- **What you will do**: Going through the entries below, copy out each line that contains "distilbert".

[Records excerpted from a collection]
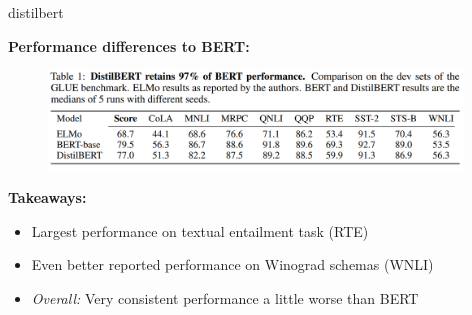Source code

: 
\begin{frame}{distilbert}

\vfill

	\textbf{Performance differences to BERT:}

	\begin{figure}
		\centering
		\includegraphics[width = 11cm]{figure/53-distilbert-vs-sota.png}\\ 
	\end{figure}


\textbf{Takeaways:}

\begin{itemize}
	\item Largest performance on textual entailment task (RTE)
	\item Even better reported performance on Winograd schemas (WNLI)
	\item \textit{Overall:} Very consistent performance a little worse than BERT
\end{itemize}

\vfill

\end{frame}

- **Answer to the exercise**:
\begin{frame}{distilbert}
		\includegraphics[width = 11cm]{figure/53-distilbert-vs-sota.png}\\ 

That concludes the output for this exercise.